# Kata Containers Architecture

## Overview

This is an architectural overview of Kata Containers, based on the 2.0 release.

The primary deliverable of the Kata Containers project is a CRI friendly shim. There is also a CRI friendly library API behind them.

The [Kata Containers runtime](../../src/runtime)
is compatible with the [OCI](https://github.com/opencontainers) [runtime specification](https://github.com/opencontainers/runtime-spec)
and therefore works seamlessly with the [Kubernetes\* Container Runtime Interface (CRI)](https://github.com/kubernetes/community/blob/master/contributors/devel/sig-node/container-runtime-interface.md)
through the [CRI-O\*](https://github.com/kubernetes-incubator/cri-o) and
[Containerd\*](https://github.com/containerd/containerd) implementation.

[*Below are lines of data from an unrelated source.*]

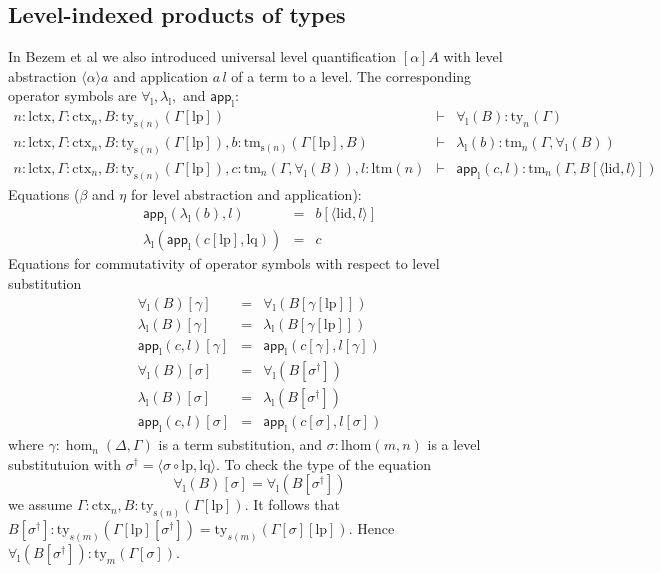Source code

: \documentclass[11pt,a4paper]{article}
\theoremstyle{plain}
\theoremstyle{definition}
\newcommand{\app}[2]{{#1\,#2}} %
\def\lhom{\mathrm{lhom}}
\def\lctx{\mathrm{lctx}}
\def\ltm{\mathrm{ltm}}
\def\lp{\mathrm{lp}}
\def\lq{\mathrm{lq}}
\def\s{\mathrm{s}}
\def\lid{\mathrm{lid}}
\newcommand{\ctx}{\mathrm{ctx}}
\newcommand{\ty}{\mathrm{ty}}
\newcommand{\tm}{\mathrm{tm}}
\newcommand{\tuple}[1]{\langle #1 \rangle}
\def\app{\mathsf{app}}
\begin{document}
\subsection{Level-indexed products of types}
\def\l{\mathrm{l}}
In Bezem et al \cite{BezemCDE22} we also introduced 
universal level quantification $[\alpha]A$ with level abstraction $\tuple{\alpha}a$ and application $a\,l$ of a term to a level. The corresponding operator symbols are $\forall_\l, \lambda_\l,$ and $\app_\l$:
\begin{eqnarray*}
n : \lctx, \Gamma : \ctx_n, B : \ty_{\s(n)}(\Gamma[\lp])&\vdash& \forall_\l(B) : \ty_n(\Gamma)\\
n : \lctx, \Gamma : \ctx_n, B : \ty_{\s(n)}(\Gamma[\lp]), b : \tm_{\s(n)}(\Gamma[\lp], B) &\vdash& \lambda_\l(b) : \tm_n(\Gamma,\forall_\l(B))\\
n : \lctx, \Gamma : \ctx_n, B : \ty_{\s(n)}(\Gamma[\lp]), c :  \tm_n(\Gamma,\forall_\l(B)), l : \ltm(n) &\vdash& \app_\l(c,l) : \tm_n(\Gamma, B[\tuple{\lid,l}])
\end{eqnarray*}
Equations ($\beta$ and $\eta$ for level abstraction and application):
 \begin{eqnarray*}
 \app_\l(\lambda_\l(b),l) &=& b[\tuple{\lid,l}]\\
 \lambda_\l(\app_\l(c[\lp],\lq)) &=& c
 \end{eqnarray*}
 Equations for commutativity of operator symbols with respect to level substitution
 \begin{eqnarray*}
 \forall_\l(B)[ \gamma ] &=& \forall_\l(B[ \gamma[\lp]])\\
 \lambda_\l(B)[ \gamma ] &=& \lambda_\l(B[ \gamma[\lp]])\\
 \app_\l(c,l)[ \gamma ] &=& \app_\l(c[ \gamma ] ,l[ \gamma ] )\\
 \forall_\l(B)[ \sigma ] &=& \forall_\l(B[ \sigma^{\dagger}])\\
 \lambda_\l(B)[ \sigma ] &=& \lambda_\l(B[ \sigma^{\dagger}])\\
\app_\l(c,l)[ \sigma ] &=& \app_\l(c[ \sigma ] ,l[ \sigma ] )
\end{eqnarray*}
where $\gamma : \hom_n(\Delta,\Gamma)$ is a term substitution, and $\sigma : \lhom(m,n)$ is a level substitutuion with $\sigma^\dagger = \tuple{\sigma \circ \lp, \lq}$. 
To check the type of the equation
$$ \forall_\l(B)[ \sigma ] = \forall_\l(B[ \sigma^{\dagger}])$$ we assume $\Gamma : \ctx_n, B : \ty_{\s(n)}(\Gamma[\lp])$. It follows that $B[\sigma^\dagger] : \ty_{s(m)}(\Gamma[\lp][\sigma^\dagger]) = \ty_{s(m)}(\Gamma[\sigma][\lp])$. Hence 
$\forall_\l(B[ \sigma^{\dagger}]) : \ty_m(\Gamma[\sigma])$.
\end{document}

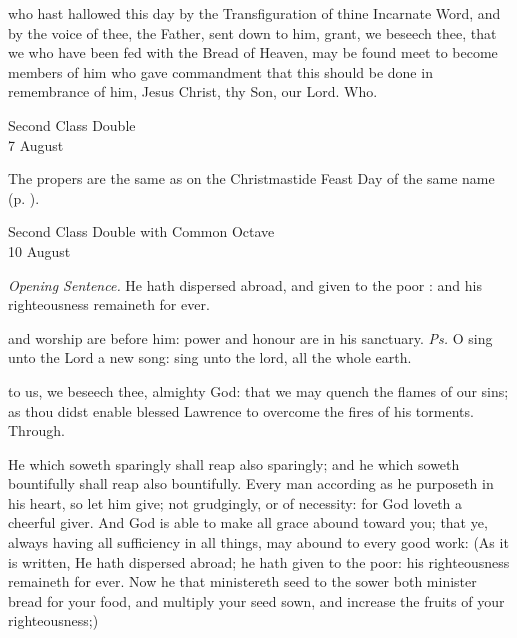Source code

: 
\postcommunion
{} who hast hallowed this day by the Transfiguration of thine Incarnate Word, and by the voice of thee, the Father, sent down to him, grant, we beseech thee, that we who have been fed with the Bread of Heaven, may be found meet to become members of him who gave commandment that this should be done in remembrance of him, Jesus Christ, thy Son, our Lord. Who.

\begin{inhead}
    {Second Class Double\\
7 August}
\end{inhead}
\begin{rubric}
    The propers are the same as on the Christmastide Feast Day of the same name (p. \pageref{MostHolyName}).
\end{rubric}

\begin{inhead}
    {Second Class Double with Common Octave\\
10 August}
\end{inhead}
\par\noindent
\textit{Opening Sentence.} He hath dispersed abroad, and given to the poor : and his righteousness remaineth for ever.%

\introit
{} and worship are before him: power and honour are in his sanctuary. \textit{Ps.} O sing unto the Lord a new song: sing unto the lord, all the whole earth.

\collect
{} to us, we beseech thee, almighty God: that we may quench the flames of our sins; as thou didst enable blessed Lawrence to overcome the fires of his torments. Through.

 He which soweth sparingly shall reap also sparingly; and he which soweth bountifully shall reap also bountifully. Every man according as he purposeth in his heart, so let him give; not grudgingly, or of necessity: for God loveth a cheerful giver. And God is able to make all grace abound toward you; that ye, always having all sufficiency in all things, may abound to every good work: (As it is written, He hath dispersed abroad; he hath given to the poor: his righteousness remaineth for ever. Now he that ministereth seed to the sower both minister bread for your food, and multiply your seed sown, and increase the fruits of your righteousness;)


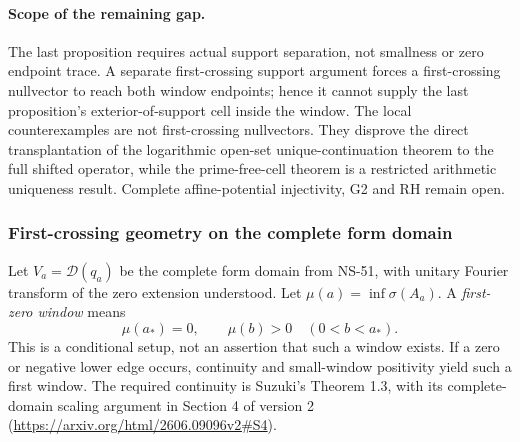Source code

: \documentclass[11pt]{article}
\theoremstyle{remark}
\begin{document}
\paragraph{Scope of the remaining gap.}
The last proposition requires actual support separation, not smallness
or zero endpoint trace. A separate first-crossing support argument forces
a first-crossing nullvector to reach both window endpoints; hence it
cannot supply the last proposition's exterior-of-support cell inside
the window. The local counterexamples are not first-crossing nullvectors.
They disprove the direct transplantation of the logarithmic open-set
unique-continuation theorem to the full shifted operator, while the
prime-free-cell theorem is a restricted arithmetic uniqueness result.
Complete affine-potential injectivity, G2 and RH remain open.

\subsubsection*{First-crossing geometry on the complete form domain}

Let $V_a=\mathcal D(q_a)$ be the complete form domain from NS-51,
with unitary Fourier transform of the zero extension understood.
Let $\mu(a)=\inf\sigma(A_a)$. A \emph{first-zero window} means
\begin{equation}\label{eq:ns55fc-first}
 \mu(a_*)=0,\qquad \mu(b)>0\quad(0<b<a_*).
\end{equation}
This is a conditional setup, not an assertion that such a window exists.
If a zero or negative lower edge occurs, continuity and small-window
positivity yield such a first window. The required continuity is
Suzuki's Theorem 1.3, with its complete-domain scaling argument in
Section 4 of version 2
(\url{https://arxiv.org/html/2606.09096v2#S4}).
\end{document}
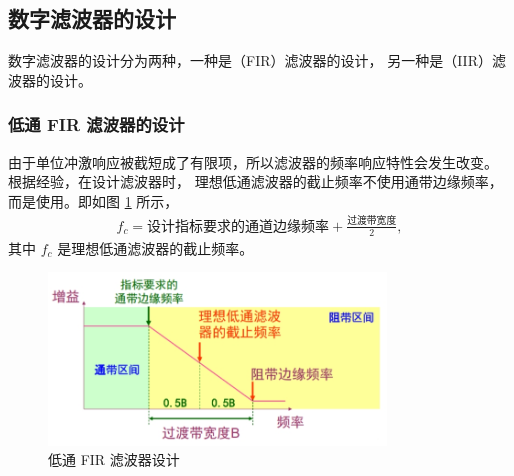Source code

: \subsection{数字滤波器的设计}

数字滤波器的设计分为两种，一种是（FIR）滤波器的设计，
另一种是（IIR）滤波器的设计。

\subsubsection{低通 FIR 滤波器的设计}

由于单位冲激响应被截短成了有限项，所以滤波器的频率响应特性会发生改变。
根据经验，在设计滤波器时， 理想低通滤波器的截止频率不使用通带边缘频率，
而是使用。即如图 \ref{fig:low_pass_filter_fir} 所示，
\begin{align*}
    f_c = \text{设计指标要求的通道边缘频率} + \frac{\text{过渡带宽度}}{2},
\end{align*}
其中 $f_c$ 是理想低通滤波器的截止频率。

\begin{figure}[H]
    \centering
    \includegraphics[width=0.8\textwidth]{chap4/img/low_pass_filter_fir.png}
    \caption{低通 FIR 滤波器设计}
    \label{fig:low_pass_filter_fir}
\end{figure}

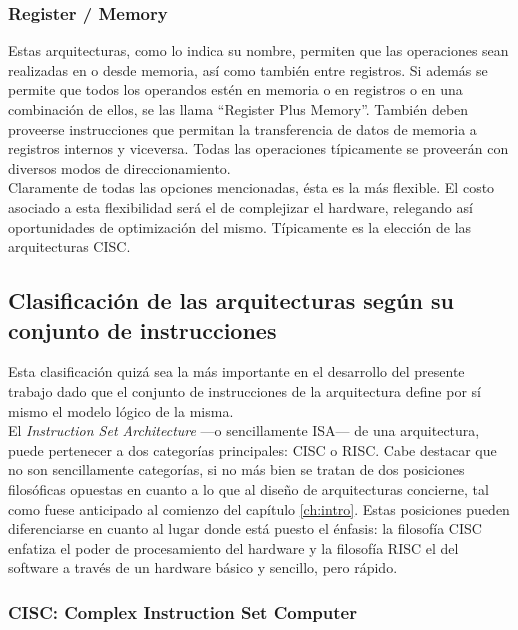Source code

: \subsubsection{Register / Memory}
\label{subsubsec:theory-modern-data_managment-register_memory}

Estas arquitecturas, como lo indica su nombre, permiten que las operaciones 
sean realizadas en o desde memoria, así como también entre registros. Si además 
se permite que todos los operandos estén en memoria o en registros o en una 
combinación de ellos, se las llama ``Register Plus Memory''. También deben 
proveerse instrucciones que permitan la transferencia de datos de memoria a 
registros internos y viceversa. Todas las operaciones típicamente se proveerán 
con diversos modos de direccionamiento.\\
Claramente de todas las opciones mencionadas, ésta es la más flexible. El costo 
asociado a esta flexibilidad será el de complejizar el hardware, relegando así 
oportunidades de optimización del mismo. Típicamente es la elección de las 
arquitecturas CISC.

\subsection{Clasificación de las arquitecturas según su conjunto de 
instrucciones}
\label{subsec:theory-modern-isa_class}

Esta clasificación quizá sea la más importante en el desarrollo del presente 
trabajo dado que el conjunto de instrucciones de la arquitectura define por sí 
mismo el modelo lógico de la misma.\\
El \emph{Instruction Set Architecture} ---o sencillamente ISA--- de una 
arquitectura, puede pertenecer a dos categorías principales: CISC o RISC. Cabe 
destacar que no son sencillamente categorías, si no más bien se tratan de dos 
posiciones filosóficas opuestas en cuanto a lo que al diseño de arquitecturas 
concierne, tal como fuese anticipado al comienzo del capítulo \ref{ch:intro}. 
Estas posiciones pueden diferenciarse en cuanto al lugar donde está puesto el 
énfasis: la filosofía CISC enfatiza el poder de procesamiento del hardware y la 
filosofía RISC el del software a través de un hardware básico y sencillo, pero 
rápido. 

\subsubsection{CISC: Complex Instruction Set Computer}
\label{subsubsec:theory-modern-isa_class-cisc}

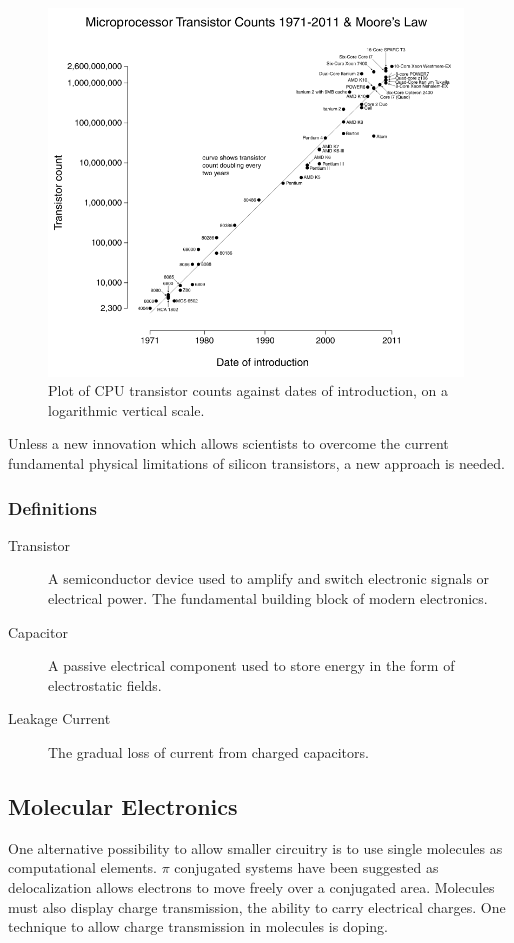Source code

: \documentclass[12pt]{article}
\begin{document}
\begin{figure}[ht!]
\centering
\includegraphics[width=110mm]{MooresLaw.png}
\caption{Plot of CPU transistor counts against dates of introduction, on a logarithmic vertical scale.}
\label{fig:MooresLaw}
\end{figure}

Unless a new innovation which allows scientists to overcome the current fundamental physical limitations of silicon transistors, a new approach is needed. 

\subsubsection{Definitions}

\begin{description}
\item[Transistor] A semiconductor device used to amplify and switch electronic signals or electrical power. The fundamental building block of modern electronics.
\item[Capacitor] A passive electrical component used to store energy in the form of electrostatic fields.
\item[Leakage Current] The gradual loss of current from charged capacitors. 
\end{description}

\subsection{Molecular Electronics}

One alternative possibility to allow smaller circuitry is to use single molecules as computational elements. $\pi$ conjugated systems have been suggested as delocalization allows electrons to move freely over a conjugated area. Molecules must also display charge transmission, the ability to carry electrical charges. One technique to allow charge transmission in molecules is doping. 
\end{document}
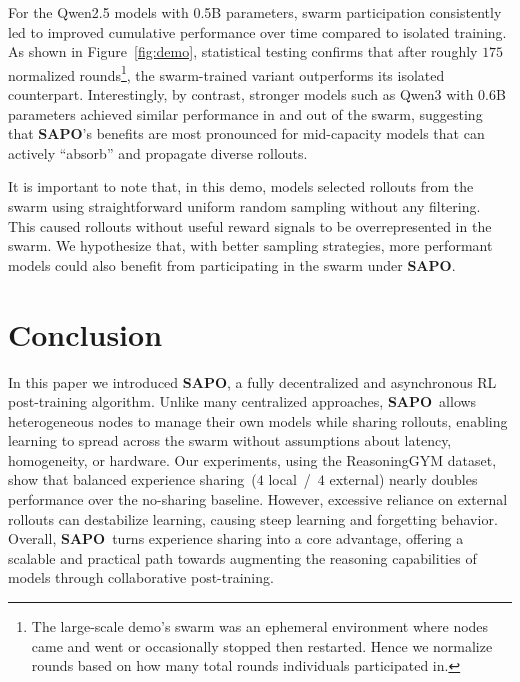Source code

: \documentclass[11pt, a4paper, logo, singlecolumn, copyright]{gensyn}
\newcommand{\SAPO}{\textbf{SAPO}}
\begin{document}
For the Qwen2.5 models with 0.5B parameters, swarm participation consistently led to improved cumulative performance over time compared to isolated training. As shown in Figure~\ref{fig:demo}, statistical testing confirms that after roughly $175$ normalized rounds\footnote{The large-scale demo's swarm was an ephemeral environment where nodes came and went or occasionally stopped then restarted. Hence we normalize rounds based on how many total rounds individuals participated in.}, the swarm-trained variant outperforms its isolated counterpart. Interestingly, by contrast, stronger models such as Qwen3 with 0.6B parameters achieved similar performance in and out of the swarm, suggesting that \SAPO’s benefits are most pronounced for mid-capacity models that can actively ``absorb'' and propagate diverse rollouts. 

It is important to note that, in this demo, models selected rollouts from the swarm using straightforward uniform random sampling without any filtering. This caused rollouts without useful reward signals to be overrepresented in the swarm. We hypothesize that, with better sampling strategies, more performant models could also benefit from participating in the swarm under \SAPO.


\section{Conclusion}\label{sec:conclusion}
In this paper we introduced \SAPO, a fully decentralized and asynchronous RL post-training algorithm. Unlike many centralized approaches, \SAPO~allows heterogeneous nodes to manage their own models while sharing rollouts, enabling learning to spread across the swarm without assumptions about latency, homogeneity, or hardware. Our experiments, using the ReasoningGYM dataset, show that balanced experience sharing~($4$ local~/~$4$ external) nearly doubles performance over the no-sharing baseline. However, excessive reliance on external rollouts can destabilize learning, causing steep learning and forgetting behavior. Overall, \SAPO~turns experience sharing into a core advantage, offering a scalable and practical path towards augmenting the reasoning capabilities of models through collaborative post-training.
\end{document}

Kata Containers creates a QEMU\*/KVM virtual machine for pod that `kubelet` (Kubernetes) creates respectively.

The [`containerd-shim-kata-v2` (shown as `shimv2` from this point onwards)](../../src/runtime/containerd-shim-v2) 
is the Kata Containers entrypoint, which
implements the [Containerd Runtime V2 (Shim API)](https://github.com/containerd/containerd/tree/master/runtime/v2) for Kata.

Before `shimv2` (as done in [Kata Containers 1.x releases](https://github.com/kata-containers/runtime/releases)), we need to create a `containerd-shim` and a [`kata-shim`](https://github.com/kata-containers/shim) for each container and the Pod sandbox itself, plus an optional [`kata-proxy`](https://github.com/kata-containers/proxy) when VSOCK is not available. With `shimv2`, Kubernetes can launch Pod and OCI compatible containers with one shim (the `shimv2`) per Pod instead of `2N+1` shims, and no standalone `kata-proxy` process even if no VSOCK is available.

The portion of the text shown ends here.